**INSTRUCTIONS FOR THE TASK**
Only one stretch of the records below should be repeated. It starts with the line containing "- View (click)" and goes on through the line containing "- To proceed", exactly as written.
** SUPPLIED MATERIAL follows **
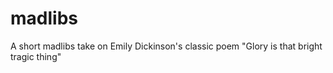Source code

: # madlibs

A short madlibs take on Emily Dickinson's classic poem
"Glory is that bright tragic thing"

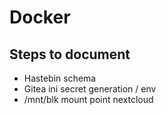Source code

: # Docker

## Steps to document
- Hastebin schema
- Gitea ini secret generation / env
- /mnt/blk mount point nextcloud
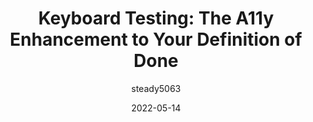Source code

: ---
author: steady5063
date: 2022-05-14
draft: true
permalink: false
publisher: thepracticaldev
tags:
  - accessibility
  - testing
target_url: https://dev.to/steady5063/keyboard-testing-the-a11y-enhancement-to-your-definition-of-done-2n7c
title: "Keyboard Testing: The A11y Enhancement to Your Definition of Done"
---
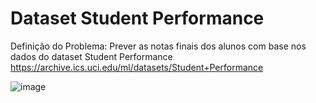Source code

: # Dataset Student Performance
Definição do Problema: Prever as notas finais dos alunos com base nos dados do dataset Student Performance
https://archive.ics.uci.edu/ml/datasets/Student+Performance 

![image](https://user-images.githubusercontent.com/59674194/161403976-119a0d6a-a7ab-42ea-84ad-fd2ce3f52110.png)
** End of SUPPLIED MATERIAL **
** SUPPLIED MATERIAL follows **
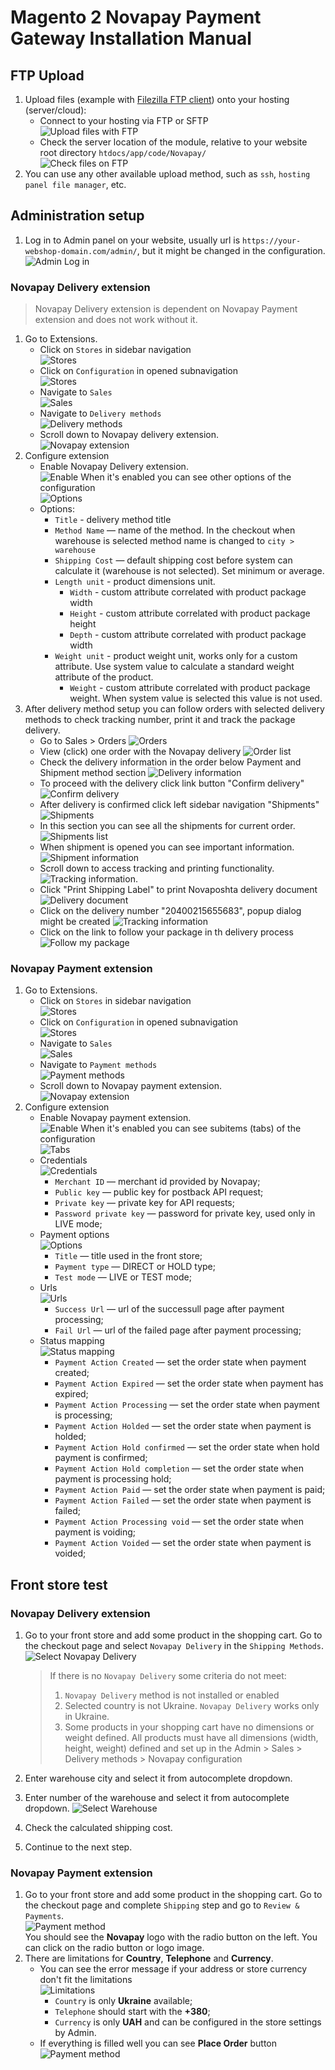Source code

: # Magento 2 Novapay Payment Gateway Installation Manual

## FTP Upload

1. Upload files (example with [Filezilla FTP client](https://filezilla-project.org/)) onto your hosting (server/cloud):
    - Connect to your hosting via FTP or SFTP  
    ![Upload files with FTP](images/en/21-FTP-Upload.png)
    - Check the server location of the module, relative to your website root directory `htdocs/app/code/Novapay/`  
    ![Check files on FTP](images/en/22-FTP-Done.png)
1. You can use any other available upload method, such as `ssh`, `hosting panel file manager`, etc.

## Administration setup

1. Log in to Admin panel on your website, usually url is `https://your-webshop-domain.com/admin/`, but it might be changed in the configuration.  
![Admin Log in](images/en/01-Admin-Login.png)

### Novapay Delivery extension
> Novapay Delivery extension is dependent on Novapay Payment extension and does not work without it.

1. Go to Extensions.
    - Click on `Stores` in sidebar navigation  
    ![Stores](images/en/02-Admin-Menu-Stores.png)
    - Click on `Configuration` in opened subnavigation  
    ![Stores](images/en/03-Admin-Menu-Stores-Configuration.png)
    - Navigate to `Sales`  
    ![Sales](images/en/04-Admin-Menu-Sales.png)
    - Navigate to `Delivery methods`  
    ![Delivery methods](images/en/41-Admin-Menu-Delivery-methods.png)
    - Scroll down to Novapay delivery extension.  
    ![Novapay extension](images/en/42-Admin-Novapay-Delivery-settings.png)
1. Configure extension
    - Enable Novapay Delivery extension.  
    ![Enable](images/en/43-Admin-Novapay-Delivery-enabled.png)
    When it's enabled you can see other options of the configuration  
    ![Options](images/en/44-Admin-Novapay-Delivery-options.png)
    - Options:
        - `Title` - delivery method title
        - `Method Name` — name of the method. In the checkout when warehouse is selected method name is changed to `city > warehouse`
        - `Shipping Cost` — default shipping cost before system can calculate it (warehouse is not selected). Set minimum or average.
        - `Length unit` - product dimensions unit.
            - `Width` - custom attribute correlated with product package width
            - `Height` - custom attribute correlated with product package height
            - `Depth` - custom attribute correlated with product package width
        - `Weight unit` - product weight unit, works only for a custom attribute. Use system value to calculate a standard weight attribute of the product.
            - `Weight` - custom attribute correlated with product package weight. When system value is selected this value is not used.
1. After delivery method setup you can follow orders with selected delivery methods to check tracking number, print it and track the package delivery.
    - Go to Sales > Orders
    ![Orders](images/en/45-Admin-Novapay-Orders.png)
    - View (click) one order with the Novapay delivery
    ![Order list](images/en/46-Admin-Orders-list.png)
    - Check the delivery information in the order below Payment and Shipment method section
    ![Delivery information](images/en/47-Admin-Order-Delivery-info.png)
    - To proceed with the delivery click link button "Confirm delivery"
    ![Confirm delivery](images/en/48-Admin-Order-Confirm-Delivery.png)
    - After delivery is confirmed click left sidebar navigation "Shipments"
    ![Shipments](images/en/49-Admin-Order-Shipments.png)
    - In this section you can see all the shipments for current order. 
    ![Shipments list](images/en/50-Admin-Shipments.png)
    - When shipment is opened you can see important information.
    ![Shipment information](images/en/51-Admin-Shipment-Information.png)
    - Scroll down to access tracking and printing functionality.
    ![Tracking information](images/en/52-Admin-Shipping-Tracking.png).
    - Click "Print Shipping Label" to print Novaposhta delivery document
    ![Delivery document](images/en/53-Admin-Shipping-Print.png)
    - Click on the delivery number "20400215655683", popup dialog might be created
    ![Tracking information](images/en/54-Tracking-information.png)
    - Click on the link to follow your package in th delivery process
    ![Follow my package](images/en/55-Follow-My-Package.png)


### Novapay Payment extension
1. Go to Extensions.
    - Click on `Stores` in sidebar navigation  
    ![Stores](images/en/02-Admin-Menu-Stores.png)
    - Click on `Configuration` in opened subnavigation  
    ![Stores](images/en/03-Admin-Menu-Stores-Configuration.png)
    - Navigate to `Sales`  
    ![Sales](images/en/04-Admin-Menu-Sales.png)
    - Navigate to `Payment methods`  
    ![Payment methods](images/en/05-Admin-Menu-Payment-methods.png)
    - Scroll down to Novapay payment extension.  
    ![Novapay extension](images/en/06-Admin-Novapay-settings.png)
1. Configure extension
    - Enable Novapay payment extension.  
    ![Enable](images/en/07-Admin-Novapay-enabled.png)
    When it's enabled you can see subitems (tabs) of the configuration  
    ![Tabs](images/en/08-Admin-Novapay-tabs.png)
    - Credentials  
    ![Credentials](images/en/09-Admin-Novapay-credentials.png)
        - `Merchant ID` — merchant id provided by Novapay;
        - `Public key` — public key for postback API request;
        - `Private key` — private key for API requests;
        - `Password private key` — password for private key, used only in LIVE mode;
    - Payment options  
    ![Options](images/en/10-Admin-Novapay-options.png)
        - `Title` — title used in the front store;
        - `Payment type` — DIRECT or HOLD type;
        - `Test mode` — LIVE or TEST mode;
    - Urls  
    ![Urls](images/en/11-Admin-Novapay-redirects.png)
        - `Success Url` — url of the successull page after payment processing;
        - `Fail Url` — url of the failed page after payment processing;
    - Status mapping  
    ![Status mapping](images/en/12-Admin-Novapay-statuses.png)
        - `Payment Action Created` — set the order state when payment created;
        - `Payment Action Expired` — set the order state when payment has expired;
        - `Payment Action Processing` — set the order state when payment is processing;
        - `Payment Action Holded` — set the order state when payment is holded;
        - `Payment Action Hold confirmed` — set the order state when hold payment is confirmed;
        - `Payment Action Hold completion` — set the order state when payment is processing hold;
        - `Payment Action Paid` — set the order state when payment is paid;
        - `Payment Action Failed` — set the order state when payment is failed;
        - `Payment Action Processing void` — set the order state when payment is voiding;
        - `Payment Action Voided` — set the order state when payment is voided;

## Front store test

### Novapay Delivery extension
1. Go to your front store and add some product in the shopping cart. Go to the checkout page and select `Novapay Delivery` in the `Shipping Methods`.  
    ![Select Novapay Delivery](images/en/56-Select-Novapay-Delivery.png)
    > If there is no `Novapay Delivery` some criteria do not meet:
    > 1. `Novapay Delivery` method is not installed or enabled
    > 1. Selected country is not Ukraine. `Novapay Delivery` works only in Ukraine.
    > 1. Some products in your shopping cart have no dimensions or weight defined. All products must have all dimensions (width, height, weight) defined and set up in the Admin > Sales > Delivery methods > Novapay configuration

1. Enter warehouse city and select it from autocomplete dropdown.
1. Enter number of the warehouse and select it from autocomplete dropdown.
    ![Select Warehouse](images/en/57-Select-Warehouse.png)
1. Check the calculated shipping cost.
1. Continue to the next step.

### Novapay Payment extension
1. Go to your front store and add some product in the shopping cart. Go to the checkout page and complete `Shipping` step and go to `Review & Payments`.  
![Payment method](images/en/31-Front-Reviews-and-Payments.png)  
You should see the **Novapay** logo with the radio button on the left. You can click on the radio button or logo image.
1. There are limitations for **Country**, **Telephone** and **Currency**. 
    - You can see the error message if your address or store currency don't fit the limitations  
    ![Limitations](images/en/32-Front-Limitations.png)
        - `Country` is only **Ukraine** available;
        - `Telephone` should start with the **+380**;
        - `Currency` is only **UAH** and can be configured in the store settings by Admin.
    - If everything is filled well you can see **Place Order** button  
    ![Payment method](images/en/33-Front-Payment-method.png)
** End of SUPPLIED MATERIAL **
**WRITTEN ANSWER**
    - View (click) one order with the Novapay delivery
    ![Order list](images/en/46-Admin-Orders-list.png)
    - Check the delivery information in the order below Payment and Shipment method section
    ![Delivery information](images/en/47-Admin-Order-Delivery-info.png)
    - To proceed with the delivery click link button "Confirm delivery"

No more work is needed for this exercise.